I am writing some gross middleware - basically, I have some old code that needs to open 100,000 files for reading only, expecting them all to be in one folder. It never writes. It is multiprocess so it can try to open ~30 files at the same time. The old way, I would have to actually copy the files into that folder (or use links, NFS, etc.). Worth noting I have no ability to change this old code - its just a binary.
I have some new, fancy code that can retrieve a file almost instantly. I want to tie these things together, so when the old code tries to open the file, it is actually, in real time, running the new code.

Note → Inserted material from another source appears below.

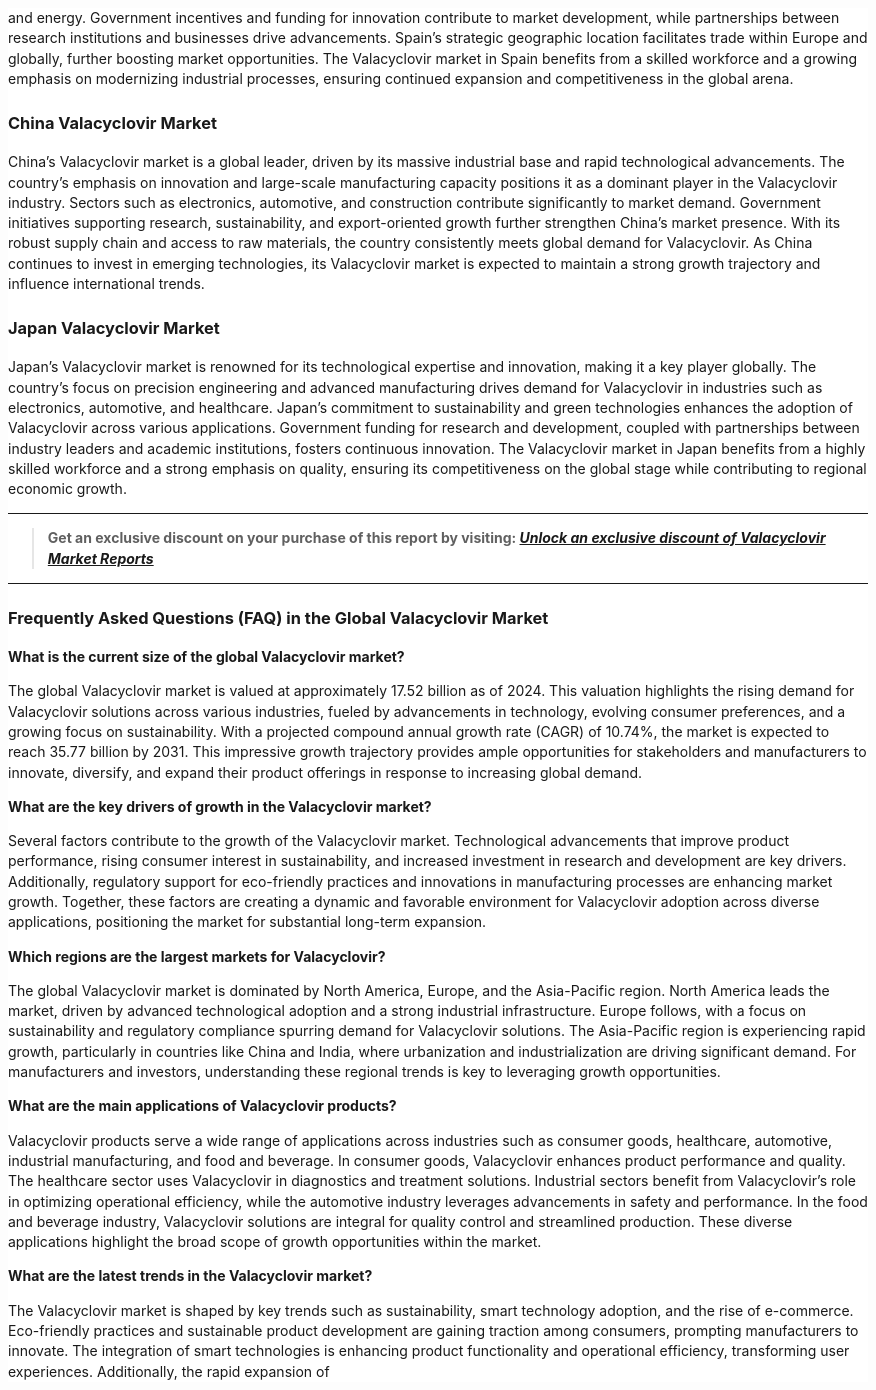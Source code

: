 and energy. Government incentives and funding for innovation contribute to market development, while partnerships between research institutions and businesses drive advancements. Spain&rsquo;s strategic geographic location facilitates trade within Europe and globally, further boosting market opportunities. The Valacyclovir market in Spain benefits from a skilled workforce and a growing emphasis on modernizing industrial processes, ensuring continued expansion and competitiveness in the global arena.</p><h3>China Valacyclovir Market</h3><p>China&rsquo;s Valacyclovir market is a global leader, driven by its massive industrial base and rapid technological advancements. The country&rsquo;s emphasis on innovation and large-scale manufacturing capacity positions it as a dominant player in the Valacyclovir industry. Sectors such as electronics, automotive, and construction contribute significantly to market demand. Government initiatives supporting research, sustainability, and export-oriented growth further strengthen China&rsquo;s market presence. With its robust supply chain and access to raw materials, the country consistently meets global demand for Valacyclovir. As China continues to invest in emerging technologies, its Valacyclovir market is expected to maintain a strong growth trajectory and influence international trends.</p><h3>Japan Valacyclovir Market</h3><p>Japan&rsquo;s Valacyclovir market is renowned for its technological expertise and innovation, making it a key player globally. The country&rsquo;s focus on precision engineering and advanced manufacturing drives demand for Valacyclovir in industries such as electronics, automotive, and healthcare. Japan&rsquo;s commitment to sustainability and green technologies enhances the adoption of Valacyclovir across various applications. Government funding for research and development, coupled with partnerships between industry leaders and academic institutions, fosters continuous innovation. The Valacyclovir market in Japan benefits from a highly skilled workforce and a strong emphasis on quality, ensuring its competitiveness on the global stage while contributing to regional economic growth.</p><hr /><blockquote><p><strong>Get an exclusive discount on your purchase of this report by visiting: <em><a href="://marketresearchpulse.com/ask-for-discount/81397?utm_source=Github&amp;utm_medium=0112">Unlock an exclusive discount of Valacyclovir Market Reports</a></em>&nbsp;</strong></p></blockquote><hr /><h3>Frequently Asked Questions (FAQ) in the Global Valacyclovir Market</h3><p><strong>What is the current size of the global Valacyclovir market?</strong></p><p>The global Valacyclovir market is valued at approximately 17.52 billion as of 2024. This valuation highlights the rising demand for Valacyclovir solutions across various industries, fueled by advancements in technology, evolving consumer preferences, and a growing focus on sustainability. With a projected compound annual growth rate (CAGR) of 10.74%, the market is expected to reach 35.77 billion by 2031. This impressive growth trajectory provides ample opportunities for stakeholders and manufacturers to innovate, diversify, and expand their product offerings in response to increasing global demand.</p><p><strong>What are the key drivers of growth in the Valacyclovir market?</strong></p><p>Several factors contribute to the growth of the Valacyclovir market. Technological advancements that improve product performance, rising consumer interest in sustainability, and increased investment in research and development are key drivers. Additionally, regulatory support for eco-friendly practices and innovations in manufacturing processes are enhancing market growth. Together, these factors are creating a dynamic and favorable environment for Valacyclovir adoption across diverse applications, positioning the market for substantial long-term expansion.</p><p><strong>Which regions are the largest markets for Valacyclovir?</strong></p><p>The global Valacyclovir market is dominated by North America, Europe, and the Asia-Pacific region. North America leads the market, driven by advanced technological adoption and a strong industrial infrastructure. Europe follows, with a focus on sustainability and regulatory compliance spurring demand for Valacyclovir solutions. The Asia-Pacific region is experiencing rapid growth, particularly in countries like China and India, where urbanization and industrialization are driving significant demand. For manufacturers and investors, understanding these regional trends is key to leveraging growth opportunities.</p><p><strong>What are the main applications of Valacyclovir products?</strong></p><p>Valacyclovir products serve a wide range of applications across industries such as consumer goods, healthcare, automotive, industrial manufacturing, and food and beverage. In consumer goods, Valacyclovir enhances product performance and quality. The healthcare sector uses Valacyclovir in diagnostics and treatment solutions. Industrial sectors benefit from Valacyclovir&rsquo;s role in optimizing operational efficiency, while the automotive industry leverages advancements in safety and performance. In the food and beverage industry, Valacyclovir solutions are integral for quality control and streamlined production. These diverse applications highlight the broad scope of growth opportunities within the market.</p><p><strong>What are the latest trends in the Valacyclovir market?</strong></p><p>The Valacyclovir market is shaped by key trends such as sustainability, smart technology adoption, and the rise of e-commerce. Eco-friendly practices and sustainable product development are gaining traction among consumers, prompting manufacturers to innovate. The integration of smart technologies is enhancing product functionality and operational efficiency, transforming user experiences. Additionally, the rapid expansion of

So I thought of mkfifo and inotifywait. Instead of a folder of 100,000 files, I can make a folder of 100,000 named pipes. So far so good. The legacy code goes to open the files, not knowing that they are indeed named pipes. The problem is, I don't know what order the legacy code is going to open the files (nice, right?). So I would like to TRIGGER the named pipe WRITE (from my fancy new code) when the legacy code goes in for the read. I can't spawn 100,000 writes and have them all block. So I thought hey - inotifywait makes sense. Every time the legacy goes to open the pipe, it triggers a read event, which can then be used to spawn the pipe writer in the background. The problem is.. inotifywait doesn't trigger the read event until AFTER the writer has been spawned!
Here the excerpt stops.